See [`the-workflow-syllabus.md`](the-workflow-syllabus.md) for the full module-by-module plan and
the reasoning behind the sequencing.
---
## How git works in this course
You don't memorize git commands here. Modules 13 have you run the basics by hand so you build
intuition (the AI is still in a browser chat). Module 4 puts the AI in your editor/CLI, and from
there you **direct the AI to do the git work** (commit, branch, merge, revert) and verify the
result. Think arithmetic by hand first, then a calculator. You learn that git is critical and how it
works; the AI drives the keystrokes.
---
## Format and conventions
- **Written lessons + interactive labs.** Every module is a README you read *and* a lab you run at
the keyboard. There are no quizzes; there's a "you're done when…" check.
- **Run labs on your own machine, any OS.** No sandbox or cloud account required. Where a lab needs
code, it leans on **Python or shell**, picked per lab, kept as small as possible.

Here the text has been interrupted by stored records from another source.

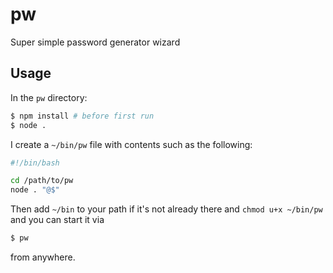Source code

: # pw

Super simple password generator wizard

## Usage

In the `pw` directory:
```bash
$ npm install # before first run
$ node .
```

I create a `~/bin/pw` file with contents such as the following:
```bash
#!/bin/bash

cd /path/to/pw
node . "@$"

```
Then add `~/bin` to your path if it's not already there and `chmod u+x ~/bin/pw` and you can start it via
```bash
$ pw
```
from anywhere.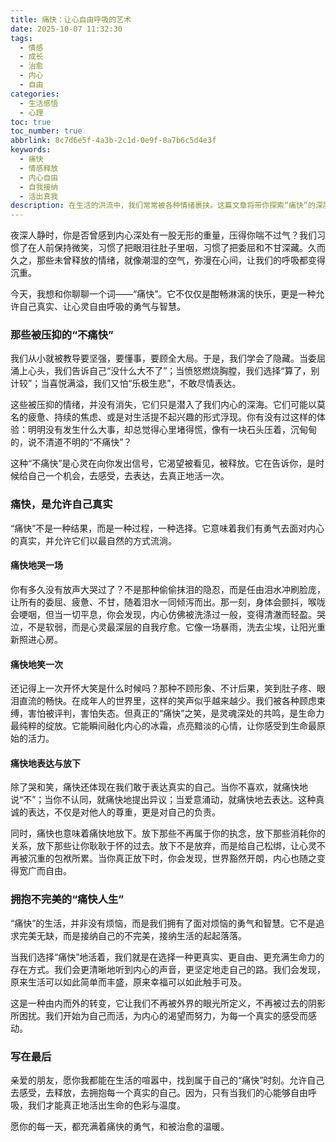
 ```yaml
---
title: 痛快：让心自由呼吸的艺术
date: 2025-10-07 11:32:30
tags:
  - 情感
  - 成长
  - 治愈
  - 内心
  - 自由
categories:
  - 生活感悟
  - 心理
toc: true
toc_number: true
abbrlink: 8c7d6e5f-4a3b-2c1d-0e9f-8a7b6c5d4e3f
keywords:
  - 痛快
  - 情感释放
  - 内心自由
  - 自我接纳
  - 活出真我
description: 在生活的洪流中，我们常常被各种情绪裹挟。这篇文章将带你探索“痛快”的深层含义，不仅仅是酣畅淋漓的释放，更是拥抱真实自我、让心灵自由呼吸的勇气与智慧。
---
```


夜深人静时，你是否曾感到内心深处有一股无形的重量，压得你喘不过气？我们习惯了在人前保持微笑，习惯了把眼泪往肚子里咽，习惯了把委屈和不甘深藏。久而久之，那些未曾释放的情绪，就像潮湿的空气，弥漫在心间，让我们的呼吸都变得沉重。

今天，我想和你聊聊一个词——“痛快”。它不仅仅是酣畅淋漓的快乐，更是一种允许自己真实、让心灵自由呼吸的勇气与智慧。

### 那些被压抑的“不痛快”

我们从小就被教导要坚强，要懂事，要顾全大局。于是，我们学会了隐藏。当委屈涌上心头，我们告诉自己“没什么大不了”；当愤怒燃烧胸膛，我们选择“算了，别计较”；当喜悦满溢，我们又怕“乐极生悲”，不敢尽情表达。

这些被压抑的情绪，并没有消失，它们只是潜入了我们内心的深海。它们可能以莫名的疲惫、持续的焦虑、或是对生活提不起兴趣的形式浮现。你有没有过这样的体验：明明没有发生什么大事，却总觉得心里堵得慌，像有一块石头压着，沉甸甸的，说不清道不明的“不痛快”？

这种“不痛快”是心灵在向你发出信号，它渴望被看见，被释放。它在告诉你，是时候给自己一个机会，去感受，去表达，去真正地活一次。

### 痛快，是允许自己真实

“痛快”不是一种结果，而是一种过程，一种选择。它意味着我们有勇气去面对内心的真实，并允许它们以最自然的方式流淌。

#### 痛快地哭一场

你有多久没有放声大哭过了？不是那种偷偷抹泪的隐忍，而是任由泪水冲刷脸庞，让所有的委屈、疲惫、不甘，随着泪水一同倾泻而出。那一刻，身体会颤抖，喉咙会哽咽，但当一切平息，你会发现，内心仿佛被洗涤过一般，变得清澈而轻盈。哭泣，不是软弱，而是心灵最深层的自我疗愈。它像一场暴雨，洗去尘埃，让阳光重新照进心房。

#### 痛快地笑一次

还记得上一次开怀大笑是什么时候吗？那种不顾形象、不计后果，笑到肚子疼、眼泪直流的畅快。在成年人的世界里，这样的笑声似乎越来越少。我们被各种顾虑束缚，害怕被评判，害怕失态。但真正的“痛快”之笑，是灵魂深处的共鸣，是生命力最纯粹的绽放。它能瞬间融化内心的冰霜，点亮黯淡的心情，让你感受到生命最原始的活力。

#### 痛快地表达与放下

除了哭和笑，痛快还体现在我们敢于表达真实的自己。当你不喜欢，就痛快地说“不”；当你不认同，就痛快地提出异议；当爱意涌动，就痛快地去表达。这种真诚的表达，不仅是对他人的尊重，更是对自己的负责。

同时，痛快也意味着痛快地放下。放下那些不再属于你的执念，放下那些消耗你的关系，放下那些让你耿耿于怀的过去。放下不是放弃，而是给自己松绑，让心灵不再被沉重的包袱所累。当你真正放下时，你会发现，世界豁然开朗，内心也随之变得宽广而自由。

### 拥抱不完美的“痛快人生”

“痛快”的生活，并非没有烦恼，而是我们拥有了面对烦恼的勇气和智慧。它不是追求完美无缺，而是接纳自己的不完美，接纳生活的起起落落。

当我们选择“痛快”地活着，我们就是在选择一种更真实、更自由、更充满生命力的存在方式。我们会更清晰地听到内心的声音，更坚定地走自己的路。我们会发现，原来生活可以如此简单而丰盛，原来幸福可以如此触手可及。

这是一种由内而外的转变，它让我们不再被外界的眼光所定义，不再被过去的阴影所困扰。我们开始为自己而活，为内心的渴望而努力，为每一个真实的感受而感动。

### 写在最后

亲爱的朋友，愿你我都能在生活的喧嚣中，找到属于自己的“痛快”时刻。允许自己去感受，去释放，去拥抱每一个真实的自己。因为，只有当我们的心能够自由呼吸，我们才能真正地活出生命的色彩与温度。

愿你的每一天，都充满着痛快的勇气，和被治愈的温暖。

The *concepts*
are language-agnostic; the labs just need something concrete to run.
- **Claude Code as the worked example.** Commands and labs use Claude Code as the concrete agent
(`claude --version # sub your own agent`); the concepts stay model- and tool-agnostic.
- **GitHub is the default, not the requirement.** Hosting examples use GitHub because nearly
everyone will encounter it, but the course is provider-neutral and includes an optional
**self-hosted-forge track** for on-prem and air-gapped environments.
- **Self-checks only.** No grading, no certification; each module ends at a concrete done-criterion.
---
## Repo layout
```
ai-workflow-course/
README.md # this file
AGENTS.md # committed AI instructions; dogfoods Module 5 (vendor-neutral name)
the-workflow-syllabus.md # the full course plan (source of truth for structure)
_TEMPLATE.md # the shape every module follows
modules/
01-the-copy-paste-problem/
README.md
lab/
02-version-control-as-a-safety-net/
README.md
lab/
...
capstone/
README.md
assets/ # diagrams, images
```
---
## Status
All 27 modules and the capstone are written and reviewed. The lessons render to the
[Wiki](https://github.com/recklessop/ai-workflow-course/wiki) as a textbook, kept in sync from
`modules/` by CI. Each lab is skip-friendly: copy that module's `lab/start/` snapshot into a
fresh `tasks-app`, commit, and run that lab without doing the earlier ones.